Extracted data entries:
Content starts
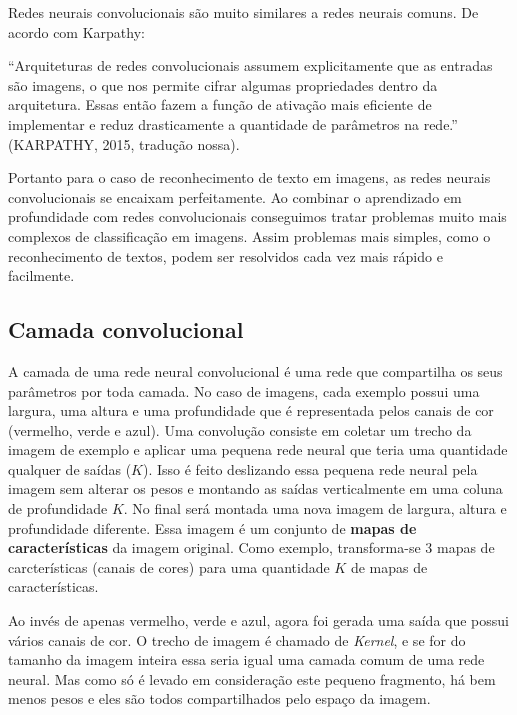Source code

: Redes neurais convolucionais são muito similares a redes neurais
comuns. De acordo com Karpathy\cite{Karpathy}:
\begin{citacao}
  ``Arquiteturas de redes convolucionais assumem explicitamente que as
  entradas são imagens, o que nos permite cifrar algumas propriedades
  dentro da arquitetura. Essas então fazem a função de ativação mais
  eficiente de implementar e reduz drasticamente a quantidade de
  parâmetros na rede.'' (KARPATHY, 2015, tradução nossa).
\end{citacao}

Portanto para o caso de reconhecimento de texto em imagens, as redes
neurais convolucionais se encaixam perfeitamente. Ao combinar o
aprendizado em profundidade com redes convolucionais conseguimos
tratar problemas muito mais complexos de classificação em
imagens. Assim problemas mais simples, como o reconhecimento de
textos, podem ser resolvidos cada vez mais rápido e facilmente.

\subsection{Camada convolucional}

A camada de uma rede neural convolucional é uma rede que compartilha
os seus parâmetros por toda camada. No caso de imagens, cada exemplo
possui uma largura, uma altura e uma profundidade que é representada
pelos canais de cor (vermelho, verde e azul). Uma convolução consiste
em coletar um trecho da imagem de exemplo e aplicar uma pequena rede
neural que teria uma quantidade qualquer de saídas ($K$). Isso é feito
deslizando essa pequena rede neural pela imagem sem alterar os pesos e
montando as saídas verticalmente em uma coluna de profundidade $K$. No
final será montada uma nova imagem de largura, altura e profundidade
diferente. Essa imagem é um conjunto de {\bf mapas de características}
da imagem original. Como exemplo, transforma-se 3 mapas de
carcterísticas (canais de cores) para uma quantidade $K$ de mapas de
características.

Ao invés de apenas vermelho, verde e azul, agora foi gerada uma saída que
possui vários canais de cor. O trecho de imagem é chamado de
\textit{Kernel}, e se for do tamanho da imagem inteira essa seria
igual uma camada comum de uma rede neural. Mas como só é levado em
consideração este pequeno fragmento, há bem menos pesos e eles
são todos compartilhados pelo espaço da imagem.

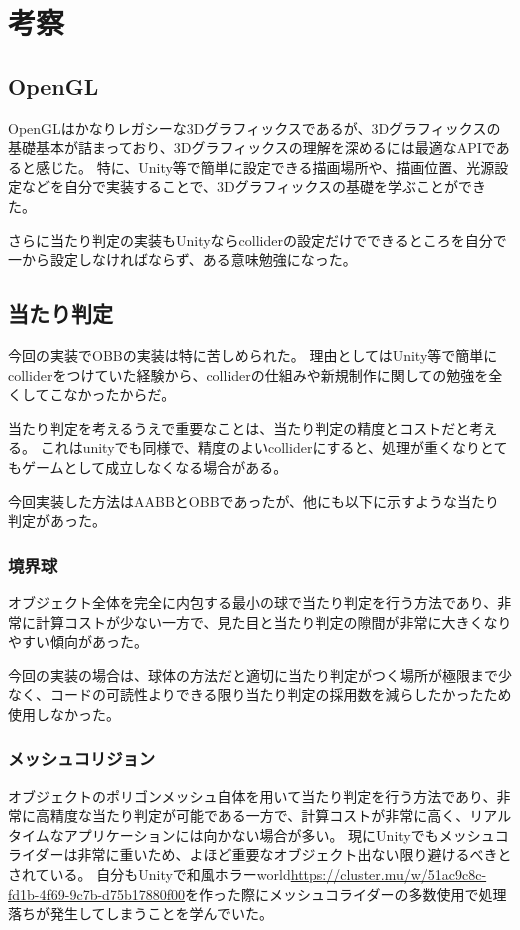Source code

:\documentclass[uplatex,dvipdfmx,a4paper]{jsarticle}
\begin{document}
\section{考察}
\subsection{OpenGL}
OpenGLはかなりレガシーな3Dグラフィックスであるが、3Dグラフィックスの基礎基本が詰まっており、3Dグラフィックスの理解を深めるには最適なAPIであると感じた。
特に、Unity等で簡単に設定できる描画場所や、描画位置、光源設定などを自分で実装することで、3Dグラフィックスの基礎を学ぶことができた。

さらに当たり判定の実装もUnityならcolliderの設定だけでできるところを自分で一から設定しなければならず、ある意味勉強になった。

\subsection{当たり判定}
今回の実装でOBBの実装は特に苦しめられた。
理由としてはUnity等で簡単にcolliderをつけていた経験から、colliderの仕組みや新規制作に関しての勉強を全くしてこなかったからだ。

当たり判定を考えるうえで重要なことは、当たり判定の精度とコストだと考える。
これはunityでも同様で、精度のよいcolliderにすると、処理が重くなりとてもゲームとして成立しなくなる場合がある。

今回実装した方法はAABBとOBBであったが、他にも以下に示すような当たり判定があった。
\subsubsection{境界球}
オブジェクト全体を完全に内包する最小の球で当たり判定を行う方法であり、非常に計算コストが少ない一方で、見た目と当たり判定の隙間が非常に大きくなりやすい傾向があった。

今回の実装の場合は、球体の方法だと適切に当たり判定がつく場所が極限まで少なく、コードの可読性よりできる限り当たり判定の採用数を減らしたかったため使用しなかった。

\subsubsection{メッシュコリジョン}
オブジェクトのポリゴンメッシュ自体を用いて当たり判定を行う方法であり、非常に高精度な当たり判定が可能である一方で、計算コストが非常に高く、リアルタイムなアプリケーションには向かない場合が多い。
現にUnityでもメッシュコライダーは非常に重いため、よほど重要なオブジェクト出ない限り避けるべきとされている。
自分もUnityで和風ホラーworld\url{https://cluster.mu/w/51ac9c8c-fd1b-4f69-9c7b-d75b17880f00}を作った際にメッシュコライダーの多数使用で処理落ちが発生してしまうことを学んでいた。
\end{document}
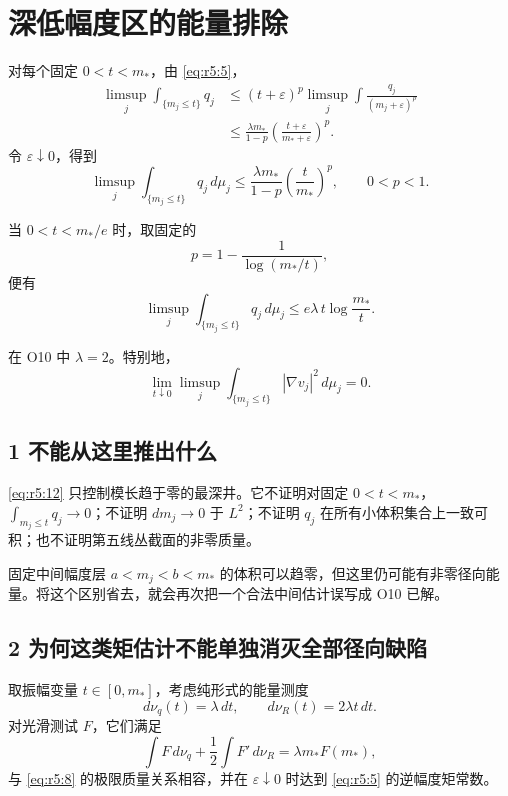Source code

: \documentclass[UTF8,11pt,fontset=none]{ctexart}
\begin{document}
\section{深低幅度区的能量排除}\label{ch5:ux6df1ux4f4eux5e45ux5ea6ux533aux7684ux80fdux91cfux6392ux9664}

对每个固定 \(0<t<m_*\)，由 \eqref{eq:r5:5}， \[
 \begin{aligned}
 \limsup_j\int_{\{m_j\le t\}}q_j
 &\le (t+\varepsilon)^p
       \limsup_j\int\frac{q_j}{(m_j+\varepsilon)^p}\\
 &\le\frac{\lambda m_*}{1-p}
       \left(\frac{t+\varepsilon}{m_*+\varepsilon}\right)^p.
 \end{aligned}
\] 令 \(\varepsilon\downarrow0\)，得到 \[
 \boxed{
 \limsup_j\int_{\{m_j\le t\}}q_j\,d\mu_j
 \le\frac{\lambda m_*}{1-p}\left(\frac t{m_*}\right)^p,
 \qquad 0<p<1.
 }
\tag{5.10}\label{eq:r5:10}
\]

当 \(0<t<m_*/e\) 时，取固定的 \[
 p=1-\frac1{\log(m_*/t)},
\] 便有 \[
 \boxed{
 \limsup_j\int_{\{m_j\le t\}}q_j\,d\mu_j
 \le e\lambda\,t\log\frac{m_*}{t}.
 }
\tag{5.11}\label{eq:r5:11}
\]

在 O10 中 \(\lambda=2\)。特别地， \[
 \lim_{t\downarrow0}\limsup_j
 \int_{\{m_j\le t\}}|\nabla v_j|^2\,d\mu_j=0.
\tag{5.12}\label{eq:r5:12}
\]

\subsection{1 不能从这里推出什么}\label{ch5:ux4e0dux80fdux4eceux8fd9ux91ccux63a8ux51faux4ec0ux4e48}

\eqref{eq:r5:12} 只控制模长趋于零的最深井。它不证明对固定 \(0<t<m_*\)，\(\int_{m_j\le t}q_j\to0\)；不证明 \(dm_j\to0\) 于 \(L^2\)；不证明 \(q_j\) 在所有小体积集合上一致可积；也不证明第五线丛截面的非零质量。

固定中间幅度层 \(a<m_j<b<m_*\) 的体积可以趋零，但这里仍可能有非零径向能量。将这个区别省去，就会再次把一个合法中间估计误写成 O10 已解。

\subsection{2 为何这类矩估计不能单独消灭全部径向缺陷}\label{ch5:ux4e3aux4f55ux8fd9ux7c7bux77e9ux4f30ux8ba1ux4e0dux80fdux5355ux72ecux6d88ux706dux5168ux90e8ux5f84ux5411ux7f3aux9677}

取振幅变量 \(t\in[0,m_*]\)，考虑纯形式的能量测度 \[
 d\nu_q(t)=\lambda\,dt,\qquad d\nu_R(t)=2\lambda t\,dt.
\tag{5.13}\label{eq:r5:13}
\] 对光滑测试 \(F\)，它们满足 \[
 \int F\,d\nu_q+\frac12\int F'\,d\nu_R
 =\lambda m_* F(m_*),
\] 与 \eqref{eq:r5:8} 的极限质量关系相容，并在 \(\varepsilon\downarrow0\) 时达到 \eqref{eq:r5:5} 的逆幅度矩常数。
\end{document}
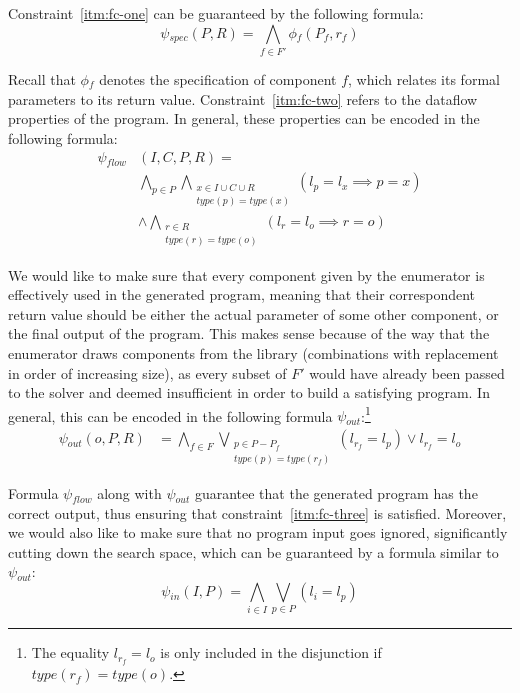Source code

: Constraint~\ref{itm:fc-one} can be guaranteed by the following formula:
%
\[
  \psi{}_{spec}(P, R) = \bigwedge_{f \in F'} \phi{}_f (P_f, r_f)
\]

\noindent
Recall that $\phi{}_f$ denotes the specification of component $f$, which relates
its formal parameters to its return value.
Constraint~\ref{itm:fc-two} refers to
the dataflow properties of the program.
In general, these properties can be encoded in the
following formula:
%
\begin{align*}
  \psi{}_{flow}&(I, C, P, R) =\\
    &\bigwedge_{p \in P}
    \bigwedge_{\substack{x \in I \cup C \cup R \\ type(p) = type(x)}} 
    (l_p = l_x \implies p = x)\\
    &\wedge \bigwedge_{\substack{r \in R \\ type(r) = type(o)}}
    (l_r = l_o \implies r = o)
\end{align*}

\noindent
We would like to make sure that every component given by the enumerator is
effectively used in the generated program, meaning that their correspondent
return value should be either the actual parameter of some other component, or
the final output of the program. This makes sense because of the way that the
enumerator draws components from the library (combinations with replacement in
order of increasing size), as every subset of $F'$ would have already been
passed to the solver and deemed insufficient in order to build a satisfying
program. In general, this can be encoded in the following formula
$\psi{}_{out}$:\footnote{The equality $l_{r_f} = l_o$ is only included in the
  disjunction if $type(r_f) = type(o)$.}
%
\begin{align*}
  \psi{}_{out}(o, P, R) &=
  \bigwedge_{f \in F}
  \bigvee_{\substack{p \in P - P_f \\ type(p) = type(r_f)}}(l_{r_f} = l_p)
  \vee l_{r_f} = l_o
\end{align*}

\noindent
Formula $\psi{}_{flow}$ along with $\psi{}_{out}$ guarantee that the generated
program has the correct output, thus ensuring that constraint~\ref{itm:fc-three}
is satisfied. Moreover, we would also like to make sure that no program input
goes ignored, significantly cutting down the search space, which can be
guaranteed by a formula similar to $\psi{}_{out}$:
%
\[
  \psi{}_{in}(I, P) = \bigwedge_{i \in I}\bigvee_{p \in P}(l_i = l_p)
\]


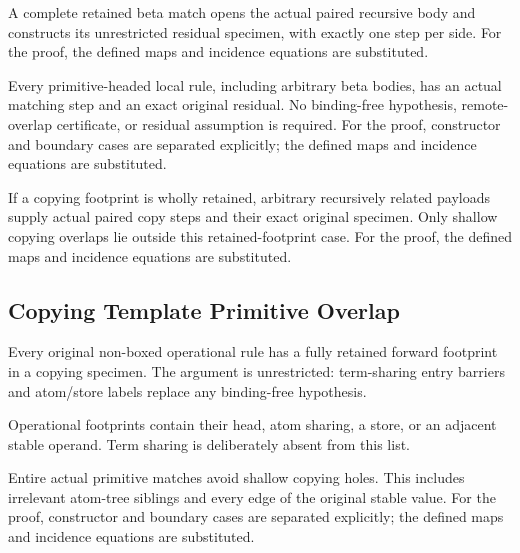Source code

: A complete retained beta match opens the actual paired recursive body and constructs its unrestricted residual specimen, with exactly one step per side.
For the proof, the defined maps and incidence equations are substituted.
\par{}

Every primitive-headed local rule, including arbitrary beta bodies, has an actual matching step and an exact original residual. No binding-free hypothesis, remote-overlap certificate, or residual assumption is required.
For the proof, constructor and boundary cases are separated explicitly; the defined maps and incidence equations are substituted.
\par{}

If a copying footprint is wholly retained, arbitrary recursively related payloads supply actual paired copy steps and their exact original specimen. Only shallow copying overlaps lie outside this retained-footprint case.
For the proof, the defined maps and incidence equations are substituted.
\par{}

\subsection{Copying Template Primitive Overlap}
Every original non-boxed operational rule has a fully retained forward footprint in a copying specimen. The argument is unrestricted: term-sharing entry barriers and atom/store labels replace any binding-free hypothesis.

Operational footprints contain their head, atom sharing, a store, or an adjacent stable operand. Term sharing is deliberately absent from this list.
\par{}

Entire actual primitive matches avoid shallow copying holes. This includes irrelevant atom-tree siblings and every edge of the original stable value.
For the proof, constructor and boundary cases are separated explicitly; the defined maps and incidence equations are substituted.
\par{}

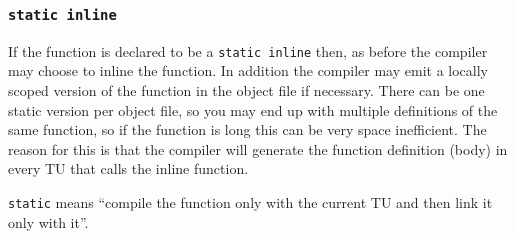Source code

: \subsubsection{\texttt{static inline}}

If the function is declared to be a \texttt{static inline} then, as before the compiler may choose to inline the function. In addition the compiler may emit a locally scoped version of the function in the object file if necessary. There can be one static version per object file, so you may end up with multiple definitions of the same function, so if the function is long this can be very space inefficient. The reason for this is that the compiler will generate the function definition (body) in every TU that calls the inline function. 
\begin{takeaway}
\textup{\texttt{static}} means ``compile the function only with the current TU and then link it only with it''.
\end{takeaway}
Content ends
ASSIGNED TASK:
Your task is to collect every line above that contains the word "rule".

EXERCISE RESPONSE:
Every primitive-headed local rule, including arbitrary beta bodies, has an actual matching step and an exact original residual. No binding-free hypothesis, remote-overlap certificate, or residual assumption is required.
Every original non-boxed operational rule has a fully retained forward footprint in a copying specimen. The argument is unrestricted: term-sharing entry barriers and atom/store labels replace any binding-free hypothesis.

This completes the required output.